# [Exercise directions]
Every line below between the one holding "Elimina la variable" and the one holding "ó <kbd>ctrl</kbd> +", inclusive, should be copied exactly, and no other line.

Recorded data: Begin

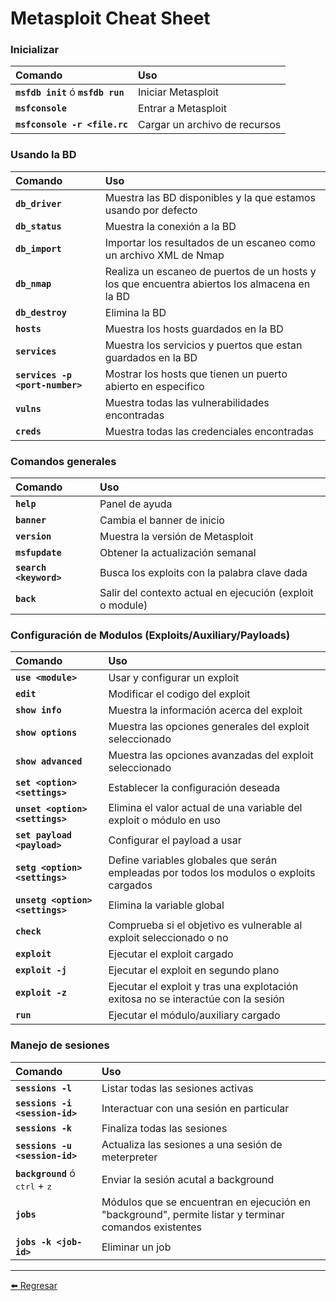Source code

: # Metasploit Cheat Sheet

### Inicializar
| Comando| Uso                    |
| :------------- | :------------------------------ |
| **`msfdb init`** ó **`msfdb run`**      | Iniciar Metasploit       |
| **`msfconsole`**      | Entrar a Metasploit       |
| **`msfconsole -r <file.rc`**      | Cargar un archivo de recursos       |

### Usando la BD
| Comando| Uso                    |
| :------------- | :------------------------------ |
| **`db_driver`**      | Muestra las BD disponibles y la que estamos usando por defecto       |
| **`db_status`**      | Muestra la conexión a la BD       |
| **`db_import`**      | Importar los resultados de un escaneo como un archivo XML de Nmap       |
| **`db_nmap`**      | Realiza un escaneo de puertos de un hosts y los que encuentra abiertos los almacena en la BD       |
| **`db_destroy`**      | Elimina la BD       |
| **`hosts`**      | Muestra los hosts guardados en la BD       |
| **`services`**      | Muestra los servicios y puertos que estan guardados en la BD       |
| **`services -p <port-number>`**      | Mostrar los hosts que tienen un puerto abierto en especifico       |
| **`vulns`**      | Muestra todas las vulnerabilidades encontradas       |
| **`creds`**      | Muestra todas las credenciales encontradas       |

### Comandos generales
| Comando| Uso                    |
| :------------- | :------------------------------ |
| **`help`**      | Panel de ayuda       |
| **`banner`**      | Cambia el banner de inicio       |
| **`version`**      | Muestra la versión de Metasploit       |
| **`msfupdate`**      | Obtener la actualización semanal       |
| **`search <keyword>`**      | Busca los exploits con la palabra clave dada       |
| **`back`**      | Salir del contexto actual en ejecución (exploit o module)       |

### Configuración de Modulos (Exploits/Auxiliary/Payloads)
| Comando| Uso                    |
| :------------- | :------------------------------ |
| **`use <module>`**      | Usar y configurar un exploit       |
| **`edit`**      | Modificar el codigo del exploit       |
| **`show info`**      | Muestra la información acerca del exploit       |
| **`show options`**      | Muestra las opciones generales del exploit seleccionado       |
| **`show advanced`**      | Muestra las opciones avanzadas del exploit seleccionado       |
| **`set <option> <settings>`**      | Establecer la configuración deseada       |
| **`unset <option> <settings>`**      | Elimina el valor actual de una variable del exploit o módulo en uso       |
| **`set payload <payload>`**      | Configurar el payload a usar       |
| **`setg <option> <settings>`**      | Define variables globales que serán empleadas por todos los modulos o exploits cargados       |
| **`unsetg <option> <settings>`**      | Elimina la variable global       |
| **`check`**      | Comprueba si el objetivo es vulnerable al exploit seleccionado o no       |
| **`exploit`**      | Ejecutar el exploit cargado       |
| **`exploit -j`**      | Ejecutar el exploit en segundo plano       |
| **`exploit -z`**      | Ejecutar el exploit y tras una explotación exitosa no se interactúe con la sesión       |
| **`run`**      | Ejecutar el módulo/auxiliary cargado       |

### Manejo de sesiones
| Comando| Uso                    |
| :------------- | :------------------------------ |
| **`sessions -l`**      | Listar todas las sesiones activas       |
| **`sessions -i <session-id>`**      | Interactuar con una sesión en particular       |
| **`sessions -k`**      | Finaliza todas las sesiones       |
| **`sessions -u <session-id>`**      | Actualiza las sesiones a una sesión de meterpreter       |
| **`background`** ó <kbd>ctrl</kbd> + <kbd>z</kbd>      | Enviar la sesión acutal a background       |
| **`jobs`**      | Módulos que se encuentran en ejecución en "background", permite listar y terminar comandos existentes       |
| **`jobs -k <job-id>`**      | Eliminar un job       |


---

[:arrow_left: Regresar](https://github.com/m4lal0/cheatsheets)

Recorded data: End

# [Written solution]
| **`unsetg <option> <settings>`**      | Elimina la variable global       |
| **`check`**      | Comprueba si el objetivo es vulnerable al exploit seleccionado o no       |
| **`exploit`**      | Ejecutar el exploit cargado       |
| **`exploit -j`**      | Ejecutar el exploit en segundo plano       |
| **`exploit -z`**      | Ejecutar el exploit y tras una explotación exitosa no se interactúe con la sesión       |
| **`run`**      | Ejecutar el módulo/auxiliary cargado       |

### Manejo de sesiones
| Comando| Uso                    |
| :------------- | :------------------------------ |
| **`sessions -l`**      | Listar todas las sesiones activas       |
| **`sessions -i <session-id>`**      | Interactuar con una sesión en particular       |
| **`sessions -k`**      | Finaliza todas las sesiones       |
| **`sessions -u <session-id>`**      | Actualiza las sesiones a una sesión de meterpreter       |
| **`background`** ó <kbd>ctrl</kbd> + <kbd>z</kbd>      | Enviar la sesión acutal a background       |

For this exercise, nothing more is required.